**Exercise prompt**
Every line from the one containing "This model is" through the end of the data is to be copied exactly, and nothing outside that range.

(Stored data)
^^^^

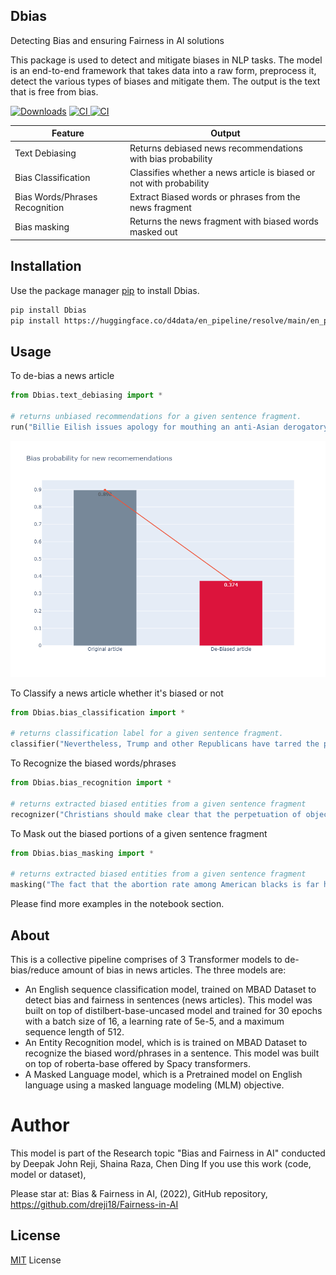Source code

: ## Dbias

Detecting Bias and ensuring Fairness in AI solutions

This package is used to detect and mitigate biases in NLP tasks. The model is an end-to-end framework that takes data into a raw form, preprocess it, detect the various types of biases and mitigate them. The output is the text that is free from bias.

[![Downloads](https://static.pepy.tech/personalized-badge/dbias?period=total&units=none&left_color=black&right_color=brightgreen&left_text=Downloads)](https://pepy.tech/project/dbias)
<a href="https://pypi.org/project/Dbias/">
    <img alt="CI" src="https://img.shields.io/badge/pypi-v0.1.2-orange">
</a>
<a href="https://youtu.be/Kb-cldoTMeM">
    <img alt="CI" src="https://img.shields.io/badge/Tutorial-Dbias-red">
</a>

| Feature  | Output  |
|---|---|
| Text Debiasing  | Returns debiased news recommendations with bias probability |
| Bias Classification | Classifies whether a news article is biased or not with probability |
| Bias Words/Phrases Recognition | Extract Biased words or phrases from the news fragment |
| Bias masking  | Returns the news fragment with biased words masked out |

## Installation

Use the package manager [pip](https://pip.pypa.io/en/stable/) to install Dbias.

```bash
pip install Dbias
pip install https://huggingface.co/d4data/en_pipeline/resolve/main/en_pipeline-any-py3-none-any.whl
```

## Usage

To de-bias a news article
```python
from Dbias.text_debiasing import * 

# returns unbiased recommendations for a given sentence fragment.
run("Billie Eilish issues apology for mouthing an anti-Asian derogatory term in a resurfaced video.", show_plot = True)
```
<img src="plots/bias probability plot.png" alt="drawing" />

To Classify a news article whether it's biased or not
```python
from Dbias.bias_classification import *

# returns classification label for a given sentence fragment.
classifier("Nevertheless, Trump and other Republicans have tarred the protests as havens for terrorists intent on destroying property.")
```

To Recognize the biased words/phrases
```python
from Dbias.bias_recognition import *

# returns extracted biased entities from a given sentence fragment
recognizer("Christians should make clear that the perpetuation of objectionable vaccines and the lack of alternatives is a kind of coercion.")
```

To Mask out the biased portions of a given sentence fragment
```python
from Dbias.bias_masking import *

# returns extracted biased entities from a given sentence fragment
masking("The fact that the abortion rate among American blacks is far higher than the rate for whites is routinely chronicled and mourned.")
```

Please find more examples in the notebook section.

## About
This is a collective pipeline comprises of 3 Transformer models to de-bias/reduce amount of bias in news articles. The three models are:
- An English sequence classification model, trained on MBAD Dataset to detect bias and fairness in sentences (news articles). This model was built on top of distilbert-base-uncased model and trained for 30 epochs with a batch size of 16, a learning rate of 5e-5, and a maximum sequence length of 512.
- An Entity Recognition model, which is is trained on MBAD Dataset to recognize the biased word/phrases in a sentence. This model was built on top of roberta-base offered by Spacy transformers.
- A Masked Language model, which is a Pretrained model on English language using a masked language modeling (MLM) objective.

# Author
This model is part of the Research topic "Bias and Fairness in AI" conducted by Deepak John Reji, Shaina Raza, Chen Ding If you use this work (code, model or dataset), 

Please star at:
Bias & Fairness in AI, (2022), GitHub repository, https://github.com/dreji18/Fairness-in-AI

## License
[MIT](https://choosealicense.com/licenses/mit/) License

^^^^

**Response for this exercise**
This model is part of the Research topic "Bias and Fairness in AI" conducted by Deepak John Reji, Shaina Raza, Chen Ding If you use this work (code, model or dataset), 

Please star at:
Bias & Fairness in AI, (2022), GitHub repository, https://github.com/dreji18/Fairness-in-AI

## License
[MIT](https://choosealicense.com/licenses/mit/) License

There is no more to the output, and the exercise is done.